The Senate has refused to reopen cassation proceedings in the nearly eight-year-long dispute over the trademarks Baltic Taxi, and consequently the judgement of the Riga Regional Court of 24 May 2023 has entered into force.

The court upheld Air Baltic Corporation’s action against SIA Baltic Taxi for the invalidation of the trademark registrations, prohibition of use and compensation for material damage. The case was re-examined on appeal in accordance with the judgment of the Senate of 19 December 2022, raising several points of law which, in the view of the Senate, had not been sufficiently analysed and reasoned in the first judgment of the appellate court.

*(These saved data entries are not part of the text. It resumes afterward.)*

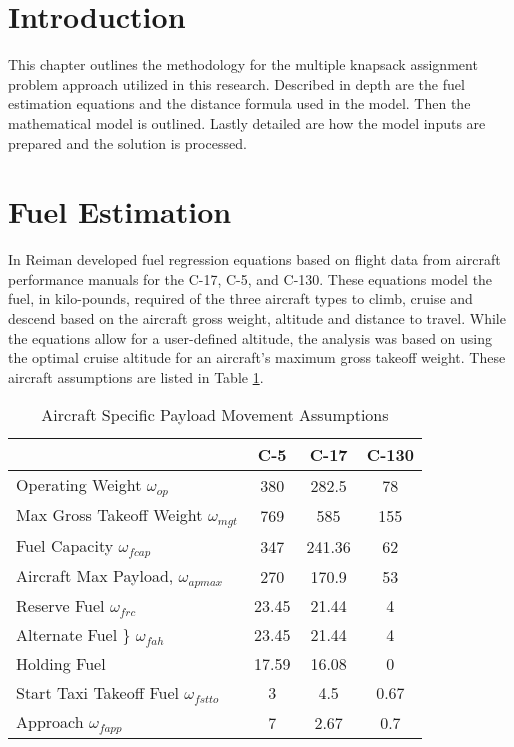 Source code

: \section{Introduction}
This chapter outlines the methodology for the multiple knapsack assignment problem approach utilized in this research. Described in depth are the fuel estimation equations and the distance formula used in the model. Then the mathematical model is outlined. Lastly detailed are how the model inputs are prepared and the solution is processed.

\section{Fuel Estimation} \label{sec_fuelEquations}
In \cite{Reiman2014} Reiman developed fuel regression equations based on flight data from aircraft performance manuals for the C-17, C-5, and C-130.  These equations model the fuel, in kilo-pounds, required of the three aircraft types to climb, cruise and descend based on the aircraft gross weight, altitude and distance to travel.  While the equations allow for a user-defined altitude, the analysis was based on using the optimal cruise altitude for an aircraft's maximum gross takeoff weight. These aircraft assumptions are listed in Table \ref{tableAssume}.  
\begin{table}[h!]
\centering
\caption{Aircraft Specific Payload Movement Assumptions \cite{Reiman2014}}
\label{tableAssume}
\begin{tabular}{@{}lccc@{}}
\toprule
 & C-5 & C-17 & C-130 \\ \midrule
Operating Weight $\omega_{op}$ & 380 & 282.5 & 78 \\
Max Gross Takeoff Weight $\omega_{mgt}$ & 769 & 585 & 155 \\
Fuel Capacity $\omega_{fcap}$ & 347 & 241.36 & 62 \\
Aircraft Max Payload, $\omega_{apmax}$ & 270 & 170.9 & 53 \\
Reserve Fuel $\omega_{frc}$& 23.45 & 21.44 & 4 \\
Alternate Fuel \} $\omega_{fah}$ & 23.45 & 21.44 & 4 \\
Holding Fuel  & 17.59 & 16.08 & 0 \\
Start Taxi Takeoff Fuel $\omega_{fstto}$ & 3 & 4.5 & 0.67 \\
Approach $\omega_{fapp}$ & 7 & 2.67 & 0.7 \\ \bottomrule
\end{tabular}
\end{table}


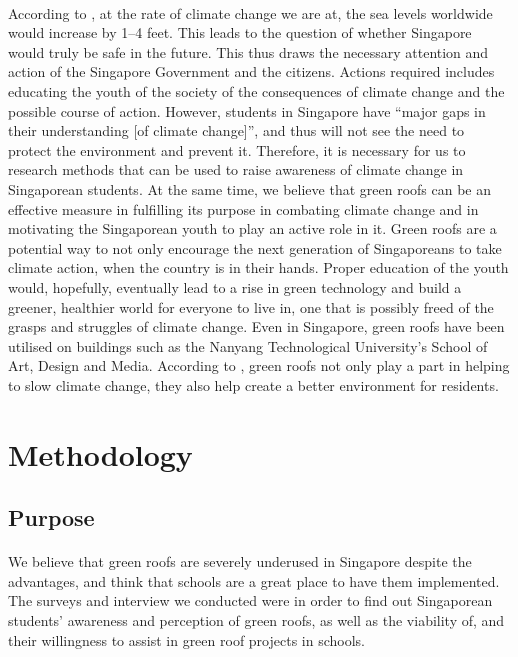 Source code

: \documentclass{article}
\begin{document}
\begin{multicols}{2}
  \paragraph{} According to \cite{nasa}, at the rate of climate
  change we are at, the sea levels worldwide would increase by 1--4
  feet. This leads to the question of whether Singapore would truly
  be safe in the future. This thus draws the necessary attention and
  action of the Singapore Government and the citizens. Actions required
  includes educating the youth of the society of the consequences of
  climate change and the possible course of action.  However, students
  in Singapore have ``major gaps in their understanding [of climate
  change]''\parencite{student_carbon_footprint}, and thus will not
  see the need to protect the environment and prevent it. Therefore,
  it is necessary for us to research methods that can be used to raise
  awareness of climate change in Singaporean students. At the same
  time, we believe that green roofs can be an effective measure in
  fulfilling its purpose in combating climate change and in motivating
  the Singaporean youth to play an active role in it. Green roofs are a
  potential way to not only encourage the next generation of Singaporeans
  to take climate action,  when the country is in their hands. Proper
  education of the youth would, hopefully, eventually lead to a rise in
  green technology and build a greener, healthier world for everyone
  to live in, one that is possibly freed of the grasps and struggles
  of climate change. Even in Singapore, green roofs have been utilised
  on buildings such as the Nanyang Technological University’s School
  of Art, Design and Media. According to \cite{greenbuild_advant1},
  green roofs not only play a part in helping to slow climate change,
  they also help create a better environment for residents.




  \section{Methodology}
  \subsection{Purpose}
  \paragraph{} We believe that green roofs are severely underused
  in Singapore despite the advantages, and think that schools are a
  great place to have them implemented. The surveys and interview we
  conducted were in order to find out Singaporean students’ awareness
  and perception of green roofs, as well as the viability of, and their
  willingness to assist in green roof projects in schools.


\end{multicols}
\end{document}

The Senate noted the need to assess the existence of the trademark family at the time of registration of the contested trademarks, how the trademarks were compared and to establish the likelihood of confusion. The appellate court confirmed that there were grounds to establish the existence of a trademark family prior to the applications for registration of the contested trademarks and, moreover, the existence of a trademark family which was well-known in Latvia. The court found that the contested trademarks were designed in such a way that consumers would associate them with the plaintiff’s trademarks and that the contested trademark registrations should be declared invalid based on the provisions of law on the protection of well-known trademarks.

The court also found that there were other grounds for invalidating the registrations of the contested trademarks, namely bad faith on the part of the applicant in registering in its own name the trademark developed by the plaintiff as well as the plaintiff’s corporate colours.

In its judgment, the appellate court also assessed whether the action was not time-barred. It is important to note that the statutory limitation period of three years applies only to an action for infringement of a trademark and not to an action for invalidation of a trademark registration. The court, having assessed the facts of the case, concluded that it could not be established that the action was brought more than three years after the plaintiff knew or ought to have known of the trademark infringement. The court noted that the proprietor of a trademark may bring an action against any person who unlawfully uses its trademarks, i.e. for any infringement of the trademark.

Finally, the court also assessed the defendant’s fault in the infringement of the trademarks, in accordance with the Senate’s observations. It should be noted that the issue of fault is rarely addressed in trademark judgments, which are usually limited to a finding of infringement, i.e. unlawful use of the trademark. In the present case, the court, referring both to the entries in the commercial register and to a judgment in force in another civil case, found the defendant guilty of infringement, stating that the circumstances of the case showed that the defendant had acted deliberately, which qualified as recklessness and negligence of the highest degree.